Traditional DevOps pipelines weren’t built to track ephemeral experiments, scattered datasets, or the dozens of packages and GPU drivers that ML workloads depend on. This creates significant blind spots.
In fact, according to our report, 94% of organizations use open-source software in their production environments, including in AI workloads, but nearly 60% admit they lack confidence in their ability to track the origin and security of AI-related packages and models.
That’s where MCP steps in. By offering a consistent, secure, and automation-ready protocol for model management, MCP makes it possible to reproduce results by capturing the full runtime context, scale deployments across cloud, on-prem, or edge environments, and enforce compliance through integrated license checks and vulnerability scanning.
It also streamlines collaboration across teams by serving as a single source of trust for all model-related assets.
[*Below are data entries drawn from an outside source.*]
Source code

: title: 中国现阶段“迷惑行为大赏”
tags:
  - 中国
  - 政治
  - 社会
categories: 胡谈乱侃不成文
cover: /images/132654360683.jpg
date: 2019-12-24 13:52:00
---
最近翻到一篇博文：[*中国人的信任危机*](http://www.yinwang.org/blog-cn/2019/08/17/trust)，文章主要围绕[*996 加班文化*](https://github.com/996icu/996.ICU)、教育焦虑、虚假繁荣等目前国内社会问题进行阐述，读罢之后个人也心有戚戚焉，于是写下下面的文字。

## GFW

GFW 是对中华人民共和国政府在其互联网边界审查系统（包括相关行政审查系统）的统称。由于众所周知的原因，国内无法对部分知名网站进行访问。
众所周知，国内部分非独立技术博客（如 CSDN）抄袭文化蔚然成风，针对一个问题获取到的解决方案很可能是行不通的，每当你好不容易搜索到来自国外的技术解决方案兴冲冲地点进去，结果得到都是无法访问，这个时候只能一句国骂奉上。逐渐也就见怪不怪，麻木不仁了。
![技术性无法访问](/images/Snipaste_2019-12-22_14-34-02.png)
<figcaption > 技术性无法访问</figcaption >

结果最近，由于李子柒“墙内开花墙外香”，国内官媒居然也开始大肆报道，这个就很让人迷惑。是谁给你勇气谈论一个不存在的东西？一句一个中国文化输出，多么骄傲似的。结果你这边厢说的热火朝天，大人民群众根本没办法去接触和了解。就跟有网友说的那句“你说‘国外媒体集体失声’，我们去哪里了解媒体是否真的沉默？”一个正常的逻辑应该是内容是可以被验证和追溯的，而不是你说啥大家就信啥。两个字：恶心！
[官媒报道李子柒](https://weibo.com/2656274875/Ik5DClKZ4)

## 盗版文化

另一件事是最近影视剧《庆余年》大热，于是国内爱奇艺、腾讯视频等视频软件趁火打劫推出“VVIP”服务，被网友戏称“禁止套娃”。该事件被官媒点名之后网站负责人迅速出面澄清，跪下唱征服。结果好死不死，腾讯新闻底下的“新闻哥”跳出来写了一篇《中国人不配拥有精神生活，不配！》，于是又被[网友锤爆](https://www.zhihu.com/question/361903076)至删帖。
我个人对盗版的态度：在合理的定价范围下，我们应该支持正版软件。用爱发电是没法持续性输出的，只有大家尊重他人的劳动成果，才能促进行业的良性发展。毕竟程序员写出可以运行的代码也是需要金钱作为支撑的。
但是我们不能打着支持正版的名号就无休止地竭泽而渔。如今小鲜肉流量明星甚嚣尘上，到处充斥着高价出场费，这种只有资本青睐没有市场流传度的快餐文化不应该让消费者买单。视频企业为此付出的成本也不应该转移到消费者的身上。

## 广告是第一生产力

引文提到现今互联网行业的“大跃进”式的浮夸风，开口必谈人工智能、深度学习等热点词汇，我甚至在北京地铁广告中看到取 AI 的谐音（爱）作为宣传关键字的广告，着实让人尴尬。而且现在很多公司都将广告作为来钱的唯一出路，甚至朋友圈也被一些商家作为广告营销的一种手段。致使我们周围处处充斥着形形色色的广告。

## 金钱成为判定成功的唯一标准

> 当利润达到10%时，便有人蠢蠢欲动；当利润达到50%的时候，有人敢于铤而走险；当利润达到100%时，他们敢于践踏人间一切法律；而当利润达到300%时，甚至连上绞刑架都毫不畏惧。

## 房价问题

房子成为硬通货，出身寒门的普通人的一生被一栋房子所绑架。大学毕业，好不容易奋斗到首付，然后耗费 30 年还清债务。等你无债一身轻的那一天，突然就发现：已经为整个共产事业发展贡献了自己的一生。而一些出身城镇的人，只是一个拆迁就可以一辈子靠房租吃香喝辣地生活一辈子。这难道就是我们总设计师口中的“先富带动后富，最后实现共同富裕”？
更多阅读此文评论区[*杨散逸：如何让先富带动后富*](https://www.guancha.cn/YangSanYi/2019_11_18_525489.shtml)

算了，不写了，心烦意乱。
By embedding AI workflows into existing software supply chain practices, MCP enables teams to reduce risk, accelerate delivery, and build AI applications that are as trustworthy as they are powerful.
In short, it's a foundational step toward making AI models first-class citizens in enterprise software development.
What is the role of MCP in the software supply chain?
There is a growing realization that models are more than just code, they're the new binaries.
Like software packages, models are compiled outputs from upstream work: datasets, configurations, dependencies, and training logic. Yet in many organizations, they remain loosely managed and disconnected from standard DevOps and MLOps pipelines.
To change that, forward-thinking teams are starting to treat AI models with the same discipline as any other software artifact.
This means capturing the full context of the model lifecycle; where it came from, how it was built, what it depends on, and how it should be deployed or governed.
That’s the aim of MCP. By defining a consistent structure for tracking and sharing model components, MCP helps close the gap between experimental AI work and scalable, secure deployment.
It supports integrations with popular open-source frameworks like MLflow, Hugging Face, and LangChain, allowing developers to work in familiar environments while layering in the governance needed for production use.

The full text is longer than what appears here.